Should governments implement policies that affect fertility decisions on efficiency grounds? In this paper, we adress this question by developing an extension of the notion of Pareto efficiency, referred to as Millian efficiency, to evaluate the performance of symmetric allocations in an overlapping generations setting with endogenous fertility. The criterium of Pareto dominance underlying the notion of Millian efficiency is based exclusively on preferences of those agents who are actually born, and allows only for welfare comparisons of symmetric allocations (i.e, allocations in which all living individuals of the same generation take the same decisions). The main contributions of the paper are the following. First, we provide necessary (static) and sufficient (dynamic) conditions to determine whether an allocation is Millian efficient or not, and we show that the sufficient conditions for dynamic efficiency offered by Cass (1972) and Balasko and Shell (1980) cannot be straightforward applied when fertility decisions are endogenous. Second, we extend the two Fundamental Theorems of Welfare Economics to a framework with endogenous population by characterizing Millian efficient allocations as the equilibria of a decentralized price mechanism, and.we present a condition to identify equilibrium allocations as dynamically efficient that exclusively uses the sequence of prices associated to such decentralized equilibria.
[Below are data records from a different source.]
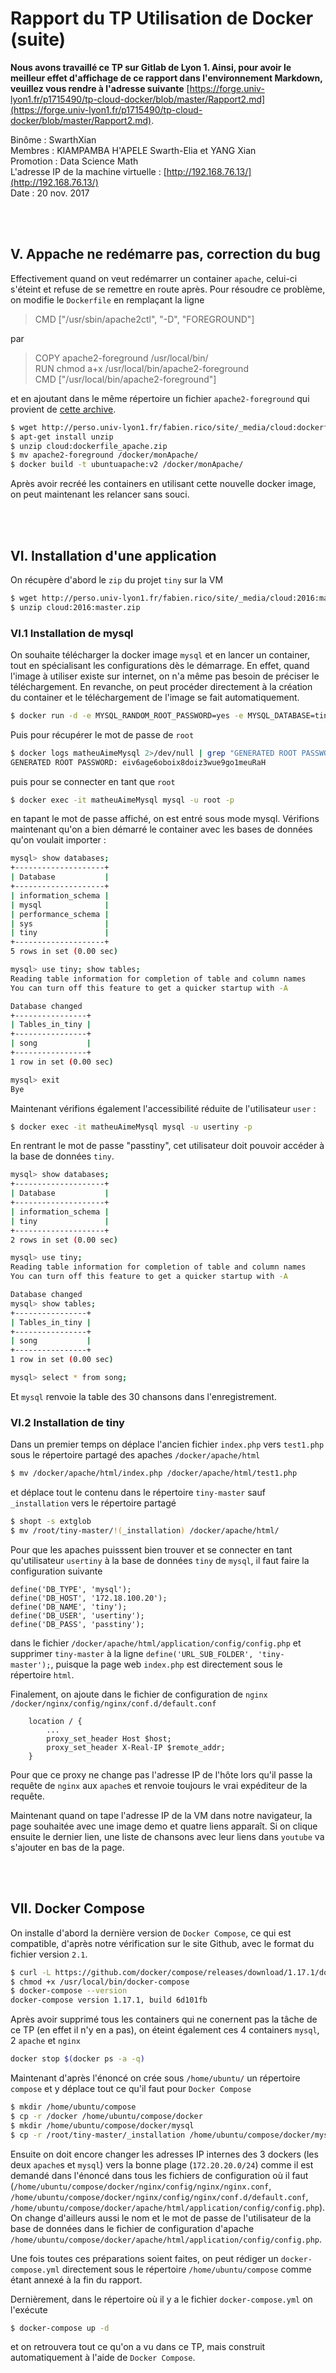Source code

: # Rapport du TP Utilisation de Docker (suite)
  
  
__Nous avons travaillé ce TP sur Gitlab de Lyon 1. Ainsi, pour avoir le meilleur effet d'affichage de ce rapport dans l'environnement Markdown, veuillez vous rendre à l'adresse suivante__ [https://forge.univ-lyon1.fr/p1715490/tp-cloud-docker/blob/master/Rapport2.md](https://forge.univ-lyon1.fr/p1715490/tp-cloud-docker/blob/master/Rapport2.md).  
    
Binôme : SwarthXian   
Membres : KIAMPAMBA H'APELE Swarth-Elia et YANG Xian    
Promotion : Data Science Math      
L'adresse IP de la machine virtuelle : [http://192.168.76.13/](http://192.168.76.13/)   
Date : 20 nov. 2017   

 &ensp; &ensp;  
 &ensp; &ensp;  
  
## V. Appache ne redémarre pas, correction du bug
 
  
Effectivement quand on veut redémarrer un container `apache`, celui-ci s'éteint et refuse de se remettre en route après. Pour résoudre ce problème, on modifie le `Dockerfile` 
en remplaçant la ligne 
> CMD ["/usr/sbin/apache2ctl", "-D", "FOREGROUND"]

par
> COPY apache2-foreground /usr/local/bin/  
RUN  chmod a+x /usr/local/bin/apache2-foreground  
CMD ["/usr/local/bin/apache2-foreground"]  

et en ajoutant dans le même répertoire un fichier `apache2-foreground` qui provient de [cette archive](http://perso.univ-lyon1.fr/fabien.rico/site/_media/cloud:dockerfile_apache.zip).
```sh
$ wget http://perso.univ-lyon1.fr/fabien.rico/site/_media/cloud:dockerfile_apache.zip 
$ apt-get install unzip
$ unzip cloud:dockerfile_apache.zip 
$ mv apache2-foreground /docker/monApache/
$ docker build -t ubuntuapache:v2 /docker/monApache/
```

Après avoir recréé les containers en utilisant cette nouvelle docker image, on peut maintenant les relancer sans souci.  
  
   &ensp; &ensp;  
   &ensp; &ensp;  
   
## VI. Installation d'une application
    
 
On récupère d'abord le `zip` du projet `tiny` sur la VM
```sh
$ wget http://perso.univ-lyon1.fr/fabien.rico/site/_media/cloud:2016:master.zip
$ unzip cloud:2016:master.zip
``` 
 
### VI.1 Installation de mysql
On souhaite télécharger la docker image `mysql` et en lancer un container, tout en spécialisant les configurations dès le démarrage. En effet, quand l'image à utiliser
existe sur internet, on n'a même pas besoin de préciser le téléchargement. En revanche, on peut procéder directement à la création du container et le téléchargement
de l'image se fait automatiquement.
```sh
$ docker run -d -e MYSQL_RANDOM_ROOT_PASSWORD=yes -e MYSQL_DATABASE=tiny -e MYSQL_USER=usertiny -e MYSQL_PASSWORD=passtiny -v /root/tiny-master/_installation/:/docker-entrypoint-initdb.d/ -p 3306:3306 --net interne --ip 172.18.100.20 --name matheuAimeMysql mysql
```  
Puis pour récupérer le mot de passe de `root`
```sh
$ docker logs matheuAimeMysql 2>/dev/null | grep "GENERATED ROOT PASSWORD"
GENERATED ROOT PASSWORD: eiv6age6oboix8doiz3wue9go1meuRaH 
```
puis pour se connecter en tant que `root`
```sh
$ docker exec -it matheuAimeMysql mysql -u root -p  
```
en tapant le mot de passe affiché, on est entré sous mode mysql. Vérifions maintenant qu'on a bien démarré le container avec les bases de données qu'on voulait importer : 
```sh
mysql> show databases;
+--------------------+
| Database           |
+--------------------+
| information_schema |
| mysql              |
| performance_schema |
| sys                |
| tiny               |
+--------------------+
5 rows in set (0.00 sec)

mysql> use tiny; show tables;
Reading table information for completion of table and column names
You can turn off this feature to get a quicker startup with -A

Database changed
+----------------+
| Tables_in_tiny |
+----------------+
| song           |
+----------------+
1 row in set (0.00 sec)

mysql> exit
Bye
```
Maintenant vérifions également l'accessibilité réduite de l'utilisateur `user` :
```sh
$ docker exec -it matheuAimeMysql mysql -u usertiny -p  
```
En rentrant le mot de passe "passtiny", cet utilisateur doit pouvoir accéder à la base de données `tiny`.
```sh
mysql> show databases;
+--------------------+
| Database           |
+--------------------+
| information_schema |
| tiny               |
+--------------------+
2 rows in set (0.00 sec)

mysql> use tiny;
Reading table information for completion of table and column names
You can turn off this feature to get a quicker startup with -A

Database changed
mysql> show tables;
+----------------+
| Tables_in_tiny |
+----------------+
| song           |
+----------------+
1 row in set (0.00 sec)

mysql> select * from song;
```
Et `mysql` renvoie la table des 30 chansons dans l'enregistrement.
  
  
### VI.2 Installation de tiny
Dans un premier temps on déplace l'ancien fichier `index.php` vers `test1.php` sous le répertoire partagé des apaches `/docker/apache/html` 
```bash
$ mv /docker/apache/html/index.php /docker/apache/html/test1.php
```
et déplace tout le contenu dans le répertoire `tiny-master` sauf `_installation` vers le répertoire partagé
```bash
$ shopt -s extglob
$ mv /root/tiny-master/!(_installation) /docker/apache/html/
```
Pour que les apaches puisssent bien trouver et se connecter en tant qu'utilisateur `usertiny` à la base de données `tiny` de `mysql`, il faut faire la configuration 
suivante
```
define('DB_TYPE', 'mysql');
define('DB_HOST', '172.18.100.20');
define('DB_NAME', 'tiny');
define('DB_USER', 'usertiny');
define('DB_PASS', 'passtiny');
```
dans le fichier `/docker/apache/html/application/config/config.php` et supprimer `tiny-master` à la ligne `define('URL_SUB_FOLDER', 'tiny-master');`, 
puisque la page web `index.php` est directement sous le répertoire `html`.  
  
Finalement, on ajoute dans le fichier de configuration de `nginx` `/docker/nginx/config/nginx/conf.d/default.conf`
```
    location / {
        ...
        proxy_set_header Host $host;
        proxy_set_header X-Real-IP $remote_addr;
    }
```
Pour que ce proxy ne change pas l'adresse IP de l'hôte lors qu'il passe la requête de `nginx` aux `apache`s et renvoie toujours le vrai expéditeur de la requête.  
  
Maintenant quand on tape l'adresse IP de la VM dans notre navigateur, la page souhaitée avec une image demo et quatre liens apparaît. Si on clique ensuite 
le dernier lien, une liste de chansons avec leur liens dans `youtube` va s'ajouter en bas de la page.

 &ensp; &ensp;  
 &ensp; &ensp;  
  
## VII. Docker Compose

    
   
On installe d'abord la dernière version de `Docker Compose`, ce qui est compatible, 
d'après notre vérification sur le site Github, avec le format du fichier version `2.1`.
```sh
$ curl -L https://github.com/docker/compose/releases/download/1.17.1/docker-compose-`uname -s`-`uname -m` -o /usr/local/bin/docker-compose
$ chmod +x /usr/local/bin/docker-compose
$ docker-compose --version
docker-compose version 1.17.1, build 6d101fb
```
Après avoir supprimé tous les containers qui ne conernent pas la tâche de ce TP (en effet il n'y en a pas), 
on éteint également ces 4 containers `mysql`, 2 `apache` et `nginx`
```sh
docker stop $(docker ps -a -q)
```

Maintenant d'après l'énoncé on crée sous `/home/ubuntu/` un répertoire `compose` et y déplace tout ce qu'il faut pour `Docker Compose`
```sh
$ mkdir /home/ubuntu/compose
$ cp -r /docker /home/ubuntu/compose/docker
$ mkdir /home/ubuntu/compose/docker/mysql
$ cp -r /root/tiny-master/_installation /home/ubuntu/compose/docker/mysql/_installation
```

Ensuite on doit encore changer les adresses IP internes des 3 dockers (les deux `apache`s et `mysql`) vers la bonne plage (`172.20.20.0/24`)
comme il est demandé dans l'énoncé dans tous les fichiers de configuration où il faut (`/home/ubuntu/compose/docker/nginx/config/nginx/nginx.conf`,
`/home/ubuntu/compose/docker/nginx/config/nginx/conf.d/default.conf`, `/home/ubuntu/compose/docker/apache/html/application/config/config.php`). 
On change d'ailleurs aussi le nom et le mot de passe de l'utilisateur 
de la base de données dans le fichier de configuration d'apache `/home/ubuntu/compose/docker/apache/html/application/config/config.php`.  
  
Une fois toutes ces préparations soient faites, 
on peut rédiger un `docker-compose.yml` directement sous le répertoire `/home/ubuntu/compose` comme étant annexé à la fin du rapport.   
   
Dernièrement, dans le répertoire où il y a le fichier `docker-compose.yml` on l'exécute
```sh
$ docker-compose up -d
```
et on retrouvera tout ce qu'on a vu dans ce TP, mais construit automatiquement à l'aide de `Docker Compose`.
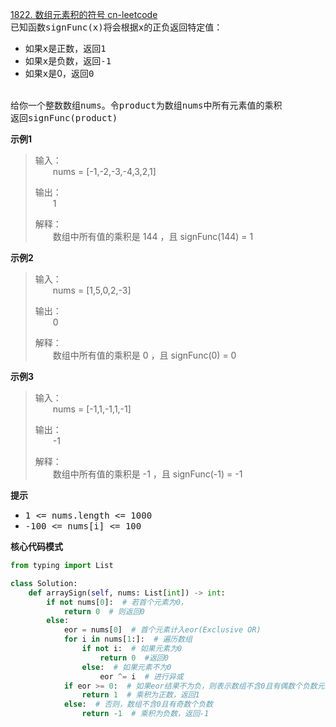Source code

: [1822. 数组元素积的符号 cn-leetcode](https://leetcode.cn/problems/sign-of-the-product-of-an-array/)
<br>已知函数<kbd>signFunc(x)</kbd>将会根据<kbd>x</kbd>的正负返回特定值：
<ul>
<li>如果<kbd>x</kbd>是正数，返回<kbd>1</kbd></li>
<li>如果<kbd>x</kbd>是负数，返回<kbd>-1</kbd></li>
<li>如果<kbd>x</kbd>是0，返回<kbd>0</kbd></li>
</ul>
<br>给你一个整数数组<kbd>nums</kbd>。令<kbd>product</kbd>为数组<kbd>nums</kbd>中所有元素值的乘积
<br>返回<kbd>signFunc(product)</kbd>


**示例1**
>输入：
> <br>&emsp;&emsp;nums = [-1,-2,-3,-4,3,2,1]
> 
>输出：
> <br>&emsp;&emsp;1
> 
>解释：
> <br>&emsp;&emsp;数组中所有值的乘积是 144 ，且 signFunc(144) = 1

**示例2**
>输入：
> <br>&emsp;&emsp;nums = [1,5,0,2,-3]
> 
>输出：
> <br>&emsp;&emsp;0
> 
>解释：
> <br>&emsp;&emsp;数组中所有值的乘积是 0 ，且 signFunc(0) = 0

**示例3**
>输入：
> <br>&emsp;&emsp;nums = [-1,1,-1,1,-1]
> 
>输出：
> <br>&emsp;&emsp;-1
> 
>解释：
> <br>&emsp;&emsp;数组中所有值的乘积是 -1 ，且 signFunc(-1) = -1

**提示**
<ul>
<li><kbd>1 <= nums.length <= 1000</kbd></li>
<li><kbd>-100 <= nums[i] <= 100</kbd></li>
</ul>

**核心代码模式**

```python
from typing import List

class Solution:
    def arraySign(self, nums: List[int]) -> int:
        if not nums[0]:  # 若首个元素为0，
            return 0  # 则返回0
        else:
            eor = nums[0]  # 首个元素计入eor(Exclusive OR)
            for i in nums[1:]:  # 遍历数组
                if not i:  # 如果元素为0
                    return 0  #返回0
                else:  # 如果元素不为0
                    eor ^= i  # 进行异或
            if eor >= 0:  # 如果eor结果不为负，则表示数组不含0且有偶数个负数元素
                return 1  # 乘积为正数，返回1
            else:  # 否则，数组不含0且有奇数个负数
                return -1  # 乘积为负数，返回-1
```
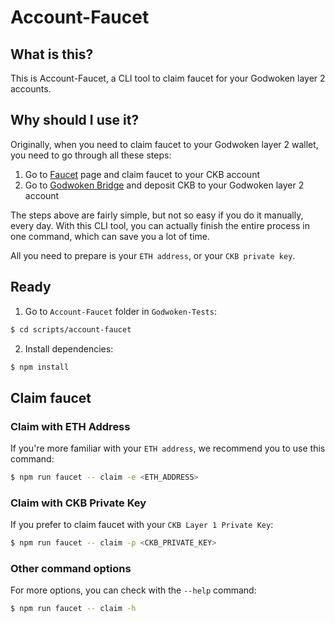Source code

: # Account-Faucet

## What is this?
This is Account-Faucet, a CLI tool to claim faucet for your Godwoken layer 2 accounts.

## Why should I use it?
Originally, when you need to claim faucet to your Godwoken layer 2 wallet, you need to go through all these steps:
1. Go to [Faucet](https://faucet.nervos.org) page and claim faucet to your CKB account
2. Go to [Godwoken Bridge](https://testnet.bridge.godwoken.io/) and deposit CKB to your Godwoken layer 2 account

The steps above are fairly simple, but not so easy if you do it manually, every day. 
With this CLI tool, you can actually finish the entire process in one command, which can save you a lot of time. 

All you need to prepare is your `ETH address`, or your `CKB private key`.

## Ready
1. Go to `Account-Faucet` folder in `Godwoken-Tests`:
```bash
$ cd scripts/account-faucet
```
2. Install dependencies:
```bash
$ npm install
```

## Claim faucet

### Claim with ETH Address
If you're more familiar with your `ETH address`, we recommend you to use this command: 
```bash
$ npm run faucet -- claim -e <ETH_ADDRESS>
```

### Claim with CKB Private Key
If you prefer to claim faucet with your `CKB Layer 1 Private Key`:
```bash
$ npm run faucet -- claim -p <CKB_PRIVATE_KEY>
```

### Other command options
For more options, you can check with the `--help` command:
```bash
$ npm run faucet -- claim -h
```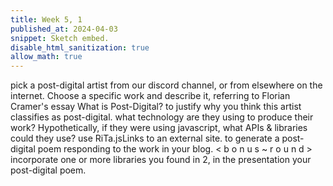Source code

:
 ```yaml
---
title: Week 5, 1
published_at: 2024-04-03
snippet: Sketch embed.
disable_html_sanitization: true
allow_math: true
---
```


<script src="./scripts/p5.js"></script>

<canvas id="p5_example"></canvas>

<script>
    const cnv = document.getElementById ("p5_example")

    function setup () {
        createCanvas (w, h, P2D, cnv)
        const w = cnv.parentNode.scrollWidth
        const h = w * 9 / 16
    }

    function draw () {
        background (`turquoise`)
        console.log (frameCount)
    }
</script>

pick a post-digital artist from our discord channel, or from elsewhere on the internet.  Choose a specific work and describe it, referring to Florian Cramer's essay What is Post-Digital? to justify why you think this artist classifies as post-digital.
what technology are they using to produce their work? 
Hypothetically, if they were using javascript, what APIs & libraries could they use?
use RiTa.jsLinks to an external site. to generate a post-digital poem responding to the work in your blog.
< b o n u s ~ r o u n d > incorporate one or more libraries you found in 2, in the presentation your post-digital poem.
Finally, we use the results obtained to evaluate the performance of two fundamental institutions of the welfare state, such as public education and social security, in economies with endogenous fertility.

Suggested Citation

  • Mikel Perez-Nievas & Eduardo L. Gimenez & J. Ignacio Conde-Ruiz, 2007. "Millian efficiency with endogenous fertility," 2007 Meeting Papers 338, Society for Economic Dynamics.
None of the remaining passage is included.